PROBLEM DETAILS: Go through the data and say how many lines include the string "Spirits"; return only the figure.

DATASET EXTRACT:
Content starts

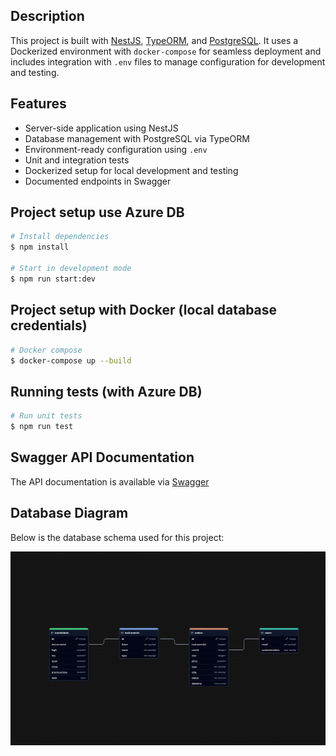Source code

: ## Description

This project is built with [NestJS](https://nestjs.com), [TypeORM](https://typeorm.io), and [PostgreSQL](https://www.postgresql.org). It uses a Dockerized environment with `docker-compose` for seamless deployment and includes integration with `.env` files to manage configuration for development and testing.

## Features

- Server-side application using NestJS
- Database management with PostgreSQL via TypeORM
- Environment-ready configuration using `.env`
- Unit and integration tests
- Dockerized setup for local development and testing
- Documented endpoints in Swagger

## Project setup use Azure DB

```bash
# Install dependencies
$ npm install

# Start in development mode
$ npm run start:dev
```

## Project setup with Docker (local database credentials)

```bash
# Docker compose
$ docker-compose up --build
```

## Running tests (with Azure DB)
```bash
# Run unit tests
$ npm run test
```

## Swagger API Documentation

The API documentation is available via [Swagger](http://localhost:3000/api-docs)

## Database Diagram

Below is the database schema used for this project:

![Database Diagram](database/cocos-db.jpeg)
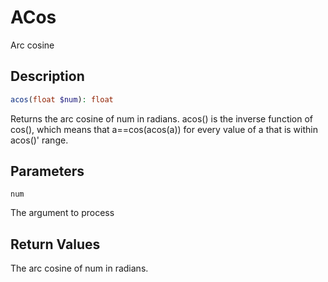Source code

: # ACos

Arc cosine

## Description

```PHP
acos(float $num): float
```

Returns the arc cosine of num in radians. acos() is the inverse function of cos(), which means that a==cos(acos(a)) for every value of a that is within acos()' range.

## Parameters

`num`

The argument to process

## Return Values

The arc cosine of num in radians.

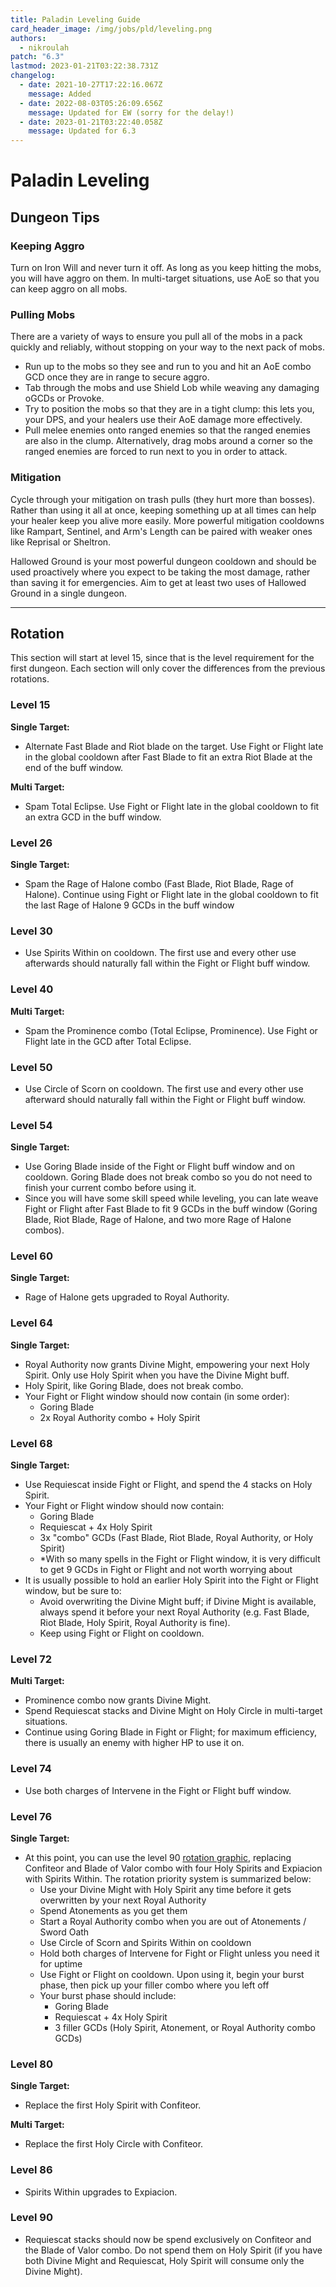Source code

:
 ```yaml
---
title: Paladin Leveling Guide
card_header_image: /img/jobs/pld/leveling.png
authors:
  - nikroulah
patch: "6.3"
lastmod: 2023-01-21T03:22:38.731Z
changelog:
  - date: 2021-10-27T17:22:16.067Z
    message: Added
  - date: 2022-08-03T05:26:09.656Z
    message: Updated for EW (sorry for the delay!)
  - date: 2023-01-21T03:22:40.058Z
    message: Updated for 6.3
---
```


# Paladin Leveling

## Dungeon Tips

### Keeping Aggro

Turn on Iron Will and never turn it off. As long as you keep hitting the mobs, you will have aggro on them. In multi-target situations, use AoE so that you can keep aggro on all mobs.

### Pulling Mobs

There are a variety of ways to ensure you pull all of the mobs in a pack quickly and reliably, without stopping on your way to the next pack of mobs.

- Run up to the mobs so they see and run to you and hit an AoE combo GCD once they are in range to secure aggro.
- Tab through the mobs and use Shield Lob while weaving any damaging oGCDs or Provoke.
- Try to position the mobs so that they are in a tight clump: this lets you, your DPS, and your healers use their AoE damage more effectively.
- Pull melee enemies onto ranged enemies so that the ranged enemies are also in the clump. Alternatively, drag mobs around a corner so the ranged enemies are forced to run next to you in order to attack.

### Mitigation

Cycle through your mitigation on trash pulls (they hurt more than bosses). Rather than using it all at once, keeping something up at all times can help your healer keep you alive more easily. More powerful mitigation cooldowns like Rampart, Sentinel, and Arm's Length can be paired with weaker ones like Reprisal or Sheltron.

Hallowed Ground is your most powerful dungeon cooldown and should be used proactively where you expect to be taking the most damage, rather than saving it for emergencies. Aim to get at least two uses of Hallowed Ground in a single dungeon.

---

## Rotation

This section will start at level 15, since that is the level requirement for the first dungeon. Each section will only cover the differences from the previous rotations.

### Level 15

**Single Target:**

- Alternate Fast Blade and Riot blade on the target. Use Fight or Flight late in the global cooldown after Fast Blade to fit an extra Riot Blade at the end of the buff window.

**Multi Target:**

- Spam Total Eclipse. Use Fight or Flight late in the global cooldown to fit an extra GCD in the buff window.

### Level 26

**Single Target:**

- Spam the Rage of Halone combo (Fast Blade, Riot Blade, Rage of Halone). Continue using Fight or Flight late in the global cooldown to fit the last Rage of Halone 9 GCDs in the buff window

### Level 30

- Use Spirits Within on cooldown. The first use and every other use afterwards should naturally fall within the Fight or Flight buff window.

### Level 40

**Multi Target:**

- Spam the Prominence combo (Total Eclipse, Prominence). Use Fight or Flight late in the GCD after Total Eclipse.

### Level 50

- Use Circle of Scorn on cooldown. The first use and every other use afterward should naturally fall within the Fight or Flight buff window.

### Level 54

**Single Target:**

- Use Goring Blade inside of the Fight or Flight buff window and on cooldown. Goring Blade does not break combo so you do not need to finish your current combo before using it.
- Since you will have some skill speed while leveling, you can late weave Fight or Flight after Fast Blade to fit 9 GCDs in the buff window (Goring Blade, Riot Blade, Rage of Halone, and two more Rage of Halone combos).

### Level 60

**Single Target:**

- Rage of Halone gets upgraded to Royal Authority.

### Level 64

**Single Target:**

- Royal Authority now grants Divine Might, empowering your next Holy Spirit. Only use Holy Spirit when you have the Divine Might buff.
- Holy Spirit, like Goring Blade, does not break combo.
- Your Fight or Flight window should now contain (in some order):
  - Goring Blade
  - 2x Royal Authority combo + Holy Spirit

### Level 68

**Single Target:**

- Use Requiescat inside Fight or Flight, and spend the 4 stacks on Holy Spirit.
- Your Fight or Flight window should now contain:
  - Goring Blade
  - Requiescat + 4x Holy Spirit
  - 3x "combo" GCDs (Fast Blade, Riot Blade, Royal Authority, or Holy Spirit)
  - \*With so many spells in the Fight or Flight window, it is very difficult to get 9 GCDs in Fight or Flight and not worth worrying about
- It is usually possible to hold an earlier Holy Spirit into the Fight or Flight window, but be sure to:
  - Avoid overwriting the Divine Might buff; if Divine Might is available, always spend it before your next Royal Authority (e.g. Fast Blade, Riot Blade, Holy Spirit, Royal Authority is fine).
  - Keep using Fight or Flight on cooldown.

### Level 72

**Multi Target:**

- Prominence combo now grants Divine Might.
- Spend Requiescat stacks and Divine Might on Holy Circle in multi-target situations.
- Continue using Goring Blade in Fight or Flight; for maximum efficiency, there is usually an enemy with higher HP to use it on.

### Level 74

- Use both charges of Intervene in the Fight or Flight buff window.

### Level 76

**Single Target:**

- At this point, you can use the level 90 [rotation graphic](/jobs/tanks/paladin/openers), replacing Confiteor and Blade of Valor combo with four Holy Spirits and Expiacion with Spirits Within. The rotation priority system is summarized below:
  - Use your Divine Might with Holy Spirit any time before it gets overwritten by your next Royal Authority
  - Spend Atonements as you get them
  - Start a Royal Authority combo when you are out of Atonements / Sword Oath
  - Use Circle of Scorn and Spirits Within on cooldown
  - Hold both charges of Intervene for Fight or Flight unless you need it for uptime
  - Use Fight or Flight on cooldown. Upon using it, begin your burst phase, then pick up your filler combo where you left off
  - Your burst phase should include:
    - Goring Blade
    - Requiescat + 4x Holy Spirit
    - 3 filler GCDs (Holy Spirit, Atonement, or Royal Authority combo GCDs)

### Level 80

**Single Target:**

- Replace the first Holy Spirit with Confiteor.

**Multi Target:**

- Replace the first Holy Circle with Confiteor.

### Level 86

- Spirits Within upgrades to Expiacion.

### Level 90

- Requiescat stacks should now be spend exclusively on Confiteor and the Blade of Valor combo. Do not spend them on Holy Spirit (if you have both Divine Might and Requiescat, Holy Spirit will consume only the Divine Might).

Content ends

EXERCISE ANSWER: 4